**PROBLEM STATEMENT**: In the entries below, find the line with "property.fireplacecode (None)" and print exactly every line from there up to and including the line with "property.sewercode (None)", with no other lines.

Top of INFORMATION SHOWN

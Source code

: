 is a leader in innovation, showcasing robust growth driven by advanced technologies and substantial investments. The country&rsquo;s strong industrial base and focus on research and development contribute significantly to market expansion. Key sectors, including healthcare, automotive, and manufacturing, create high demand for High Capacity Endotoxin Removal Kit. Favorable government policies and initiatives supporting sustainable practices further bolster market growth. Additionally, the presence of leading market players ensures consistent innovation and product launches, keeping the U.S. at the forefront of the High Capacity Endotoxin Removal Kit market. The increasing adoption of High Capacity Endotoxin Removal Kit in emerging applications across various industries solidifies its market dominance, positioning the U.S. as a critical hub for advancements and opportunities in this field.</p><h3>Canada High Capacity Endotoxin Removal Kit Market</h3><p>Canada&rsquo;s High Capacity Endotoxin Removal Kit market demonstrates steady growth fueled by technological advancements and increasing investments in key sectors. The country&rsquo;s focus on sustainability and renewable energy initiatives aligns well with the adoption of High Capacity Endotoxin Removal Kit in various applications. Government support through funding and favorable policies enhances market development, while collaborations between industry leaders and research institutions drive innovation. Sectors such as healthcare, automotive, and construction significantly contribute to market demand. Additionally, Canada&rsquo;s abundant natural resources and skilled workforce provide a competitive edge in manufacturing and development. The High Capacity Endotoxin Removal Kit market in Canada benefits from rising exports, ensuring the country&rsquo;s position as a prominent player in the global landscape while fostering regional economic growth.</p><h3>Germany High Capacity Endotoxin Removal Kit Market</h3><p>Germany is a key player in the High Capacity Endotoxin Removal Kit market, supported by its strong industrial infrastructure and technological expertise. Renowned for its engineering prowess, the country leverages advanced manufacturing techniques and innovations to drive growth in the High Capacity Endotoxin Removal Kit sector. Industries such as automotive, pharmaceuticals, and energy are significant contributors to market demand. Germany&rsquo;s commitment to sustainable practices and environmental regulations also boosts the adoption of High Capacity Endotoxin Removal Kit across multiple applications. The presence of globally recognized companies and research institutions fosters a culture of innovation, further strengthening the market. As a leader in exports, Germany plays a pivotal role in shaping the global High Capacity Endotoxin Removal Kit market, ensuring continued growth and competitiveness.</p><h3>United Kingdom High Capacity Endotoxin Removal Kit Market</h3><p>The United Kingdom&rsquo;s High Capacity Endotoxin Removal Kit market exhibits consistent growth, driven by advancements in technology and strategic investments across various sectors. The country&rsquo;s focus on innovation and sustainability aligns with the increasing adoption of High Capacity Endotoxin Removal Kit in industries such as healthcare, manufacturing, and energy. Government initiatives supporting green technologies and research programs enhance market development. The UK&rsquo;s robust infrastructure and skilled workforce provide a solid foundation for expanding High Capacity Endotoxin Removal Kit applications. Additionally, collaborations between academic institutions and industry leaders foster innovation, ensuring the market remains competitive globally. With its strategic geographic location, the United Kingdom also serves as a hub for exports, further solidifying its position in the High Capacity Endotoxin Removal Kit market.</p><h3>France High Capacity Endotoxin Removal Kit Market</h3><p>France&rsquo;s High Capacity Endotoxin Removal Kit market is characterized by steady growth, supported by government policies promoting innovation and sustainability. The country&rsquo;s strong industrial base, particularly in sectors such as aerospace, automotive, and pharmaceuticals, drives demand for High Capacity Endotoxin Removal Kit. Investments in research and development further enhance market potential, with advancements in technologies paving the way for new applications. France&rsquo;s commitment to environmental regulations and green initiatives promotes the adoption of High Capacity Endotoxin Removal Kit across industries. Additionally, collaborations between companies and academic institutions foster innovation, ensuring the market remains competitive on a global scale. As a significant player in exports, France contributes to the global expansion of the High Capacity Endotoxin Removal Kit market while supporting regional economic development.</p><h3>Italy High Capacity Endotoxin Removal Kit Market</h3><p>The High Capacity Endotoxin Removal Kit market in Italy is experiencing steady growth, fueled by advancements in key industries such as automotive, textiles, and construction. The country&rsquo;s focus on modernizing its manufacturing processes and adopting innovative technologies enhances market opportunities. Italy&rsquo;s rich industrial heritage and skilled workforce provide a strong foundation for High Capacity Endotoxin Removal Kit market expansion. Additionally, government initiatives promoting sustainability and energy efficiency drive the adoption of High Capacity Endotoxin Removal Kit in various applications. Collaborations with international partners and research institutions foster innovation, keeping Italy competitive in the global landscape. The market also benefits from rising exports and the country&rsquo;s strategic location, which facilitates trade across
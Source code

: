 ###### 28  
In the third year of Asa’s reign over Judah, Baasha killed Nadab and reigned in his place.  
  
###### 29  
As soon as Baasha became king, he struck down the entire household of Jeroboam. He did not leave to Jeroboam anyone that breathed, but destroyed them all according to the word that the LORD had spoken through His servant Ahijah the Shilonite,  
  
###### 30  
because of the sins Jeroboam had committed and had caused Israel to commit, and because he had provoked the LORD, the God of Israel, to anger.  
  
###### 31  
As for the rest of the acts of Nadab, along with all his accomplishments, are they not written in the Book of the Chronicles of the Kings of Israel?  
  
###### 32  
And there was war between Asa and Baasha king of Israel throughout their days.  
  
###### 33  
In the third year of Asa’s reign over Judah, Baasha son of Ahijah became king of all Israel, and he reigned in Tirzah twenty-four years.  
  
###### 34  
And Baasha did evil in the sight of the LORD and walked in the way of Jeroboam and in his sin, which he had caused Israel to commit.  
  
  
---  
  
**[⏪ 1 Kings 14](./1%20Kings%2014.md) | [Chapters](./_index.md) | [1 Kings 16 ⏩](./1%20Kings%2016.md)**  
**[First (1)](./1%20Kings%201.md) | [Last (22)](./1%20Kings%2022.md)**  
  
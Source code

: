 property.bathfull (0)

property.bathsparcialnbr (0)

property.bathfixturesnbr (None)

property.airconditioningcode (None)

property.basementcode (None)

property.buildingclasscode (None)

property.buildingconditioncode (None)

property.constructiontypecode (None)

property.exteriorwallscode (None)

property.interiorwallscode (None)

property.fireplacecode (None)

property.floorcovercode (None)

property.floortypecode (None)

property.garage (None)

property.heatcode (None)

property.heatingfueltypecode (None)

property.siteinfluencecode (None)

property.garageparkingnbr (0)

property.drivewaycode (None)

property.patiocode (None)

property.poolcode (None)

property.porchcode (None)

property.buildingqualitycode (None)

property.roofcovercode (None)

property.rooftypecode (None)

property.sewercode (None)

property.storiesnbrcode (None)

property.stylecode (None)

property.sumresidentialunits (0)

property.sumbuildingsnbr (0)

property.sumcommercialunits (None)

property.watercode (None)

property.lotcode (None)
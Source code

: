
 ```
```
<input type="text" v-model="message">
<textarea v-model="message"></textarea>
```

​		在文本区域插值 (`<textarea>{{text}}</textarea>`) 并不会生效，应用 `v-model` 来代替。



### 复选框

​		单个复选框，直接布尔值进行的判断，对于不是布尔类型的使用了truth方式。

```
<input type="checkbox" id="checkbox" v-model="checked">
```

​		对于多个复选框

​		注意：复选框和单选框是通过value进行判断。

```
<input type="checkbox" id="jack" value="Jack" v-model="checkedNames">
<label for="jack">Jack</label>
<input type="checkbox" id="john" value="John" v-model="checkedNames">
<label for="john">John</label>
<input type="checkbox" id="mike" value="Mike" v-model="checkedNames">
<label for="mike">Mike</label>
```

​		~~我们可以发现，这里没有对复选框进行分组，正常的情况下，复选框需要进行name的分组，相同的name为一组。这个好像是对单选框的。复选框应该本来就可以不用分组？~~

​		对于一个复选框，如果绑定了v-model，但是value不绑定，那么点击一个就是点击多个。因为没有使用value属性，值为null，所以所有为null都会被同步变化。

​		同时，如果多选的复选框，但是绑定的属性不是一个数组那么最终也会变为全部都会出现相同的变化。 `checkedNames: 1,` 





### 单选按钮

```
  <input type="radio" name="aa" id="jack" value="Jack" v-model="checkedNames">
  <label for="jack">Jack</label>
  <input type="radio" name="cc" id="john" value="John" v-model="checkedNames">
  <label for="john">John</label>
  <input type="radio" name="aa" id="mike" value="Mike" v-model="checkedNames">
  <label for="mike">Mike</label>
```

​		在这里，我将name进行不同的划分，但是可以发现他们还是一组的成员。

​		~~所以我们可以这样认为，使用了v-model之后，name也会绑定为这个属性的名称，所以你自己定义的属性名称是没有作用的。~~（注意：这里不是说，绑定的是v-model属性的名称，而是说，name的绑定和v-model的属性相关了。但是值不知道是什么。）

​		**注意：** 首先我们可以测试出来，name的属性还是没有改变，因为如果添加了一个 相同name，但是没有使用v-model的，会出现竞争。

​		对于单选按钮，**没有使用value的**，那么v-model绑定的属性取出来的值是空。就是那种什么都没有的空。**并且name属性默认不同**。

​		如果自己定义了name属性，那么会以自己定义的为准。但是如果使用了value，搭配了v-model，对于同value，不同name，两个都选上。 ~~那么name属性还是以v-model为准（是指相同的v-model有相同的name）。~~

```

Bottom of INFORMATION SHOWN

**OUTPUT OF THE EXERCISE**:
property.fireplacecode (None)

property.floorcovercode (None)

property.floortypecode (None)

property.garage (None)

property.heatcode (None)

property.heatingfueltypecode (None)

property.siteinfluencecode (None)

property.garageparkingnbr (0)

property.drivewaycode (None)

property.patiocode (None)

property.poolcode (None)

property.porchcode (None)

property.buildingqualitycode (None)

property.roofcovercode (None)

property.rooftypecode (None)

property.sewercode (None)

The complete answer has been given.